■ Exercise requirements: Match the string "operations" against each line below, and copy every line that matches.

■ Records provided:
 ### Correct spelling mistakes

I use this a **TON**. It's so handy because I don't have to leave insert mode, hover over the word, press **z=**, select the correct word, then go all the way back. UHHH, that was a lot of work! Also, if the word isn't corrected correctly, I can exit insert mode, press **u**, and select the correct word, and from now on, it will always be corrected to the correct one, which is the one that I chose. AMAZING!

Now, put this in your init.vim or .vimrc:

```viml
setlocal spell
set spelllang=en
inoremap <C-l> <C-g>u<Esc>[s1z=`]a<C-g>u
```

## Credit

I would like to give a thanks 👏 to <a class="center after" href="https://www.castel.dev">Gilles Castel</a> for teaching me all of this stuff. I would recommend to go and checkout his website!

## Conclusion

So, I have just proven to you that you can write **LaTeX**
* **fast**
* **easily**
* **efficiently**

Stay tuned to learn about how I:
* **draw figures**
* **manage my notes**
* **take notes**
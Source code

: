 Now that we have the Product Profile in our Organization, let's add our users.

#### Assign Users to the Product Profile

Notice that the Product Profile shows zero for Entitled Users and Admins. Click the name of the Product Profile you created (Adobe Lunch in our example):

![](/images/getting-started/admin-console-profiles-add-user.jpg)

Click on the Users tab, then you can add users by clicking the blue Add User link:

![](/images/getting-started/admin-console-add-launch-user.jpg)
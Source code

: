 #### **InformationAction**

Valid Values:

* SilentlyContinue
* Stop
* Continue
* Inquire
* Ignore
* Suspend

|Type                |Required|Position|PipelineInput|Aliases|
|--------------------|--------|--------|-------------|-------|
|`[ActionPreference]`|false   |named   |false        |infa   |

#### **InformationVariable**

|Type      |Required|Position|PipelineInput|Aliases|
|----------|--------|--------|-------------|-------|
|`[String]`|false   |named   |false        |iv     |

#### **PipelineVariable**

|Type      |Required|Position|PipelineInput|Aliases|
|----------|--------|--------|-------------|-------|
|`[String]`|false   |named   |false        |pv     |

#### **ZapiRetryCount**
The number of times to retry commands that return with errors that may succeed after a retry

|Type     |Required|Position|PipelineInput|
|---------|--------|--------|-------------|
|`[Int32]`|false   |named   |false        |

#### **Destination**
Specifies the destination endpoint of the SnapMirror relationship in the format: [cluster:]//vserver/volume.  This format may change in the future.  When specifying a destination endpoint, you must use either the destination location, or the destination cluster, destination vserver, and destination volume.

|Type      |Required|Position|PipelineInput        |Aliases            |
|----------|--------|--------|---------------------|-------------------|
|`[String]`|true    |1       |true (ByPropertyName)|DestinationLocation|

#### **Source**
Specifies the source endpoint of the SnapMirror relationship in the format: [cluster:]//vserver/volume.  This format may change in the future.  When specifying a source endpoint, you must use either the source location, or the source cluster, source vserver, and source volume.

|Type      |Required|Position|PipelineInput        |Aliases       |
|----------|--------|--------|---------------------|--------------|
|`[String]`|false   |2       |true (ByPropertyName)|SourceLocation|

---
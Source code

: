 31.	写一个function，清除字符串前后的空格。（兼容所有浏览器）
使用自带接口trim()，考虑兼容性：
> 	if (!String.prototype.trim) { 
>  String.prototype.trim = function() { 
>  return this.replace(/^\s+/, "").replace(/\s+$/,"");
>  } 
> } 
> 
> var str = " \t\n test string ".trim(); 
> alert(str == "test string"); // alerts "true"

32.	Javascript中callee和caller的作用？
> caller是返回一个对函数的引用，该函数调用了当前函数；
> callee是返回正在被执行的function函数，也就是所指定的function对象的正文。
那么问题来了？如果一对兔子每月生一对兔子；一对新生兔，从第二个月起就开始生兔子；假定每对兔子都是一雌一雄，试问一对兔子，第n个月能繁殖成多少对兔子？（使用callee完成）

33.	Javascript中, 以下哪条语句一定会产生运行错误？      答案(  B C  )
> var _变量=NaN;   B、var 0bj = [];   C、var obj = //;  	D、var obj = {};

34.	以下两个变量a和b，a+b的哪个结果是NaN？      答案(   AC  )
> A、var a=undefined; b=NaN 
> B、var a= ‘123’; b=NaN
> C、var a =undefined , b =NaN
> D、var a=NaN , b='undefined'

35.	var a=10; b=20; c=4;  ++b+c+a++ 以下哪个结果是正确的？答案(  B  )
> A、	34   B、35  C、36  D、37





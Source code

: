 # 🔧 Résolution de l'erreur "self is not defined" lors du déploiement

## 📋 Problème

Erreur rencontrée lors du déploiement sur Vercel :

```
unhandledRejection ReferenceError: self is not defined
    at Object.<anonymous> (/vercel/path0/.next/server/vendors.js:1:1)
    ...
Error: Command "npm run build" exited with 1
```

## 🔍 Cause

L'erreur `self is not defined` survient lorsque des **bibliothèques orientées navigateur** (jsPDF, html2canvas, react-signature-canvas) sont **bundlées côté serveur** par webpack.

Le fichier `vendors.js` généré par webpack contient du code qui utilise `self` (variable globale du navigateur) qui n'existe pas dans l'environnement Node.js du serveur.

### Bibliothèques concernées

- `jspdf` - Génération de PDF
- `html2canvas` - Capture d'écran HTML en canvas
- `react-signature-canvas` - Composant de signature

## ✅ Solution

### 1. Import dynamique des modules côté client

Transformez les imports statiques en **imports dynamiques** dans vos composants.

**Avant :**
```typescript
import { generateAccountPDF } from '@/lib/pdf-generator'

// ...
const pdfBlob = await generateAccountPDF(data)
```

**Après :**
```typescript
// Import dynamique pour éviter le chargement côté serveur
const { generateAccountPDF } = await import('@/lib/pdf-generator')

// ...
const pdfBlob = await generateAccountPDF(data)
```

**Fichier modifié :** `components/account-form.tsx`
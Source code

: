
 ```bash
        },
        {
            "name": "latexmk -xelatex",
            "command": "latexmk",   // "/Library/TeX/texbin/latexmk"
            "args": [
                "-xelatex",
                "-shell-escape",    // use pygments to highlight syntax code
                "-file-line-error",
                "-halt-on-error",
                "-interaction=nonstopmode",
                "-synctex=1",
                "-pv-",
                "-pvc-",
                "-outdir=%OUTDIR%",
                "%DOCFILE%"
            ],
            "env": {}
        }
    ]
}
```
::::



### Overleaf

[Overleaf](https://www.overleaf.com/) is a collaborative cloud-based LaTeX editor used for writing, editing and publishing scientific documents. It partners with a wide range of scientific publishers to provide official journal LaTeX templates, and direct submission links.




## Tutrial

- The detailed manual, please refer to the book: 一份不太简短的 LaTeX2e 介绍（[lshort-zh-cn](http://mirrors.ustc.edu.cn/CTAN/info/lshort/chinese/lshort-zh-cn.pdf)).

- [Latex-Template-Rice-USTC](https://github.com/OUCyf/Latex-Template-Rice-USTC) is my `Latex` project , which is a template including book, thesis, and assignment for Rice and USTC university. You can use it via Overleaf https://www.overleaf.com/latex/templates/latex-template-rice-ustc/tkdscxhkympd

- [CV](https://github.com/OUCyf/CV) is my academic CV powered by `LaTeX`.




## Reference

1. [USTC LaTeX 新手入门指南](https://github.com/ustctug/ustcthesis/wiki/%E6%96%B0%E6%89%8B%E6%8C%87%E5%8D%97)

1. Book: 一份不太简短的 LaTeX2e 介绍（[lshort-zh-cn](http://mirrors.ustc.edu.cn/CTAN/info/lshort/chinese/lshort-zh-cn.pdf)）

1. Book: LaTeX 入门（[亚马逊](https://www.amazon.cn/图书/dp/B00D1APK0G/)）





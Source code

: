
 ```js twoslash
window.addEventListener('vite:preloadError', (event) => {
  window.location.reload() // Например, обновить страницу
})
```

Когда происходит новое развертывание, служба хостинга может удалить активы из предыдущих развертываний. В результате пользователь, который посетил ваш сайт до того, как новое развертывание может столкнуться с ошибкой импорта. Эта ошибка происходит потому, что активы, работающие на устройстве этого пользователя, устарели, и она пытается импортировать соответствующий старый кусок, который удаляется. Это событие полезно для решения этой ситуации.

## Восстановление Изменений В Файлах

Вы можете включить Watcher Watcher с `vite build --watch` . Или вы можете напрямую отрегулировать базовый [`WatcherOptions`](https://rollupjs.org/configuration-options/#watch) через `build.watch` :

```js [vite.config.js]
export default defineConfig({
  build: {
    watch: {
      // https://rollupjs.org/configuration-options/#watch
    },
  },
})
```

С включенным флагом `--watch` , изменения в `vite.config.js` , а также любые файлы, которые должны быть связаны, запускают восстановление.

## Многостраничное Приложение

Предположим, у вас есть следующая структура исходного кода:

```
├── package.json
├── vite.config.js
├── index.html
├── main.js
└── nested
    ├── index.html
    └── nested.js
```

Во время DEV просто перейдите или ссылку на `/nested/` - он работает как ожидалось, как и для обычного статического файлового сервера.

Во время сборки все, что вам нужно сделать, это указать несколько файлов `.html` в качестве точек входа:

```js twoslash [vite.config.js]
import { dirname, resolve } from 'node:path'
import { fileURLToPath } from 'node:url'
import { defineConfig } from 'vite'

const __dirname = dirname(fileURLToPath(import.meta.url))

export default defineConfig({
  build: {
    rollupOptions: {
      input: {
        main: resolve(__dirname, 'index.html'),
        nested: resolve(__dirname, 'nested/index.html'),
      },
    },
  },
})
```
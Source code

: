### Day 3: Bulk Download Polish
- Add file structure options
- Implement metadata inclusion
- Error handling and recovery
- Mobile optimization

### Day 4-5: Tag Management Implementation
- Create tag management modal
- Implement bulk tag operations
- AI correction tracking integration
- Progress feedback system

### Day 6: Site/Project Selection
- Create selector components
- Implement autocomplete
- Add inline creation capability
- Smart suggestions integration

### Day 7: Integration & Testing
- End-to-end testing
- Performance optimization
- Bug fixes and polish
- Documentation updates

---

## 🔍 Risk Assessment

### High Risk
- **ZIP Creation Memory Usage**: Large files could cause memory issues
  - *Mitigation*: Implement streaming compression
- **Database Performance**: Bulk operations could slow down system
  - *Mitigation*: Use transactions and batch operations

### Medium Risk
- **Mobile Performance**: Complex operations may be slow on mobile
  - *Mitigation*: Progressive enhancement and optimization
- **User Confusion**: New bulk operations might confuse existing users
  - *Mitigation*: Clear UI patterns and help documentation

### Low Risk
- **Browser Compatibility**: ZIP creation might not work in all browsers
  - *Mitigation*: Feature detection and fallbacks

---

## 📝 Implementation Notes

■ Result of the task:
- Implement bulk tag operations
- **Database Performance**: Bulk operations could slow down system
  - *Mitigation*: Use transactions and batch operations
- **Mobile Performance**: Complex operations may be slow on mobile
- **User Confusion**: New bulk operations might confuse existing users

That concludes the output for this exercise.